The Economist a rapporté que le 25 novembre, le pétrolier Elva, battant pavillon de São Tomé et Príncipe, a secrètement chargé deux millions de barils de pétrole brut iranien au large des côtes de la Malaisie. En temps normal, le voyage depuis ce point jusqu’au nord-est de la Chine, destination probable, prend moins de deux semaines, mais cette fois, ce n’est pas le cas. Le 3 décembre, les États-Unis ont inscrit le pétrolier sur la liste noire pour violation des sanctions. Aujourd’hui, six semaines se sont écoulées et le navire reste bloqué dans la même zone. Ce n’est pas un cas isolé : depuis octobre, alors que l’administration Biden a intensifié sa répression contre les pétroliers liés à l’Iran, les exportations de pétrole brut de l’Iran vers la Chine – son principal acheteur – ont chuté d’un quart, tombant à 1,3 million de barils par jour.
L’administration Biden a accru la pression en ciblant les pétroliers transportant du pétrole iranien vers la Chine. Les ports chinois, craignant les sanctions américaines, refusent désormais d’autoriser ces pétroliers à accoster. Le 6 janvier, le Shandong Port Group, qui gère plusieurs grands ports chinois, dont Qingdao et Yantai, a annoncé une interdiction d’accostage pour les pétroliers sanctionnés par les États-Unis. Cette réduction de l’offre a conduit à ce que le pétrole iranien soit vendu à un prix inférieur à celui du Brent, alors qu’il y a trois mois, le prix était de 6,50 dollars le baril. Cette augmentation des prix a poussé certaines petites raffineries hors du marché, réduisant ainsi la demande de pétrole iranien.

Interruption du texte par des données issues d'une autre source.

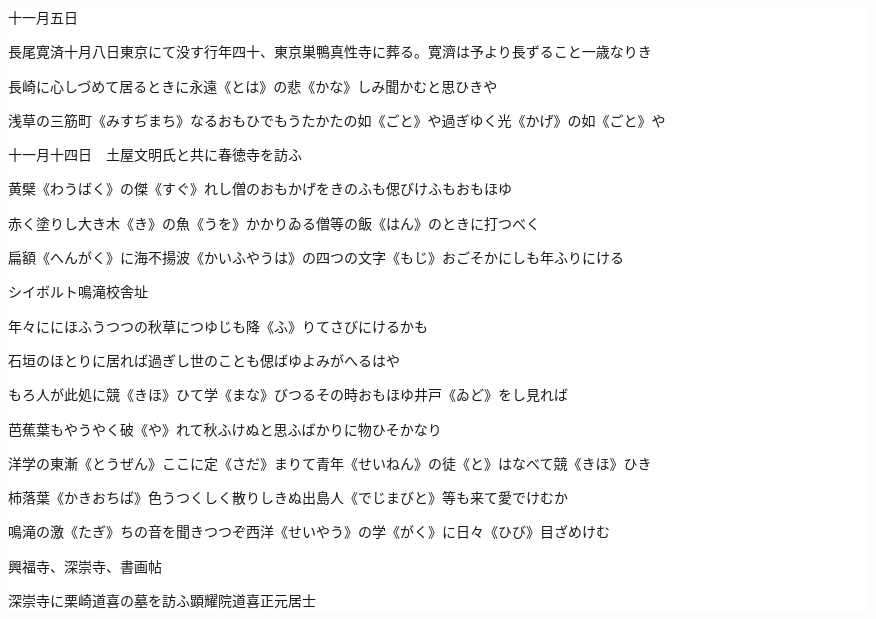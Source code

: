 

十一月五日





長尾寛済十月八日東京にて没す行年四十、東京巣鴨真性寺に葬る。寛濟は予より長ずること一歳なりき







長崎に心しづめて居るときに永遠《とは》の悲《かな》しみ聞かむと思ひきや



浅草の三筋町《みすぢまち》なるおもひでもうたかたの如《ごと》や過ぎゆく光《かげ》の如《ごと》や



十一月十四日　土屋文明氏と共に春徳寺を訪ふ



黄檗《わうばく》の傑《すぐ》れし僧のおもかげをきのふも偲びけふもおもほゆ



赤く塗りし大き木《き》の魚《うを》かかりゐる僧等の飯《はん》のときに打つべく



扁額《へんがく》に海不揚波《かいふやうは》の四つの文字《もじ》おごそかにしも年ふりにける



シイボルト鳴滝校舎址



年々ににほふうつつの秋草につゆじも降《ふ》りてさびにけるかも



石垣のほとりに居れば過ぎし世のことも偲ばゆよみがへるはや



もろ人が此処に競《きほ》ひて学《まな》びつるその時おもほゆ井戸《ゐど》をし見れば



芭蕉葉もやうやく破《や》れて秋ふけぬと思ふばかりに物ひそかなり



洋学の東漸《とうぜん》ここに定《さだ》まりて青年《せいねん》の徒《と》はなべて競《きほ》ひき



柿落葉《かきおちば》色うつくしく散りしきぬ出島人《でじまびと》等も来て愛でけむか



鳴滝の激《たぎ》ちの音を聞きつつぞ西洋《せいやう》の学《がく》に日々《ひび》目ざめけむ



興福寺、深崇寺、書画帖



深崇寺に栗崎道喜の墓を訪ふ顕耀院道喜正元居士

Le régime iranien tente de remplacer les pétroliers sanctionnés par des pétroliers « propres », mais la flotte fantôme, qui transporte désormais principalement du pétrole russe, s’est tellement développée qu’il pourrait ne plus y avoir suffisamment de navires pour l’Iran.
Trump entrera en fonction dans une telle situation. Il pourrait ajouter davantage de pétroliers et de négociants à la liste noire. Une autre option envisagée par son équipe est d’avertir la Chine que les États-Unis sanctionneront les ports recevant le pétrole iranien. L’option la plus agressive serait d’imposer de lourds droits de douane à la Chine jusqu’à ce que Pékin cesse ses importations de pétrole iranien.
The Economist a écrit que même si cette mesure augmenterait les prix du pétrole de 5 à 10 dollars le baril, cette hausse serait acceptable pour les consommateurs américains tout en bénéficiant simultanément aux producteurs de pétrole américains.
Les dirigeants du régime iranien ont déclaré à plusieurs reprises que s’ils ne peuvent pas exporter de pétrole, personne d’autre ne le pourra non plus.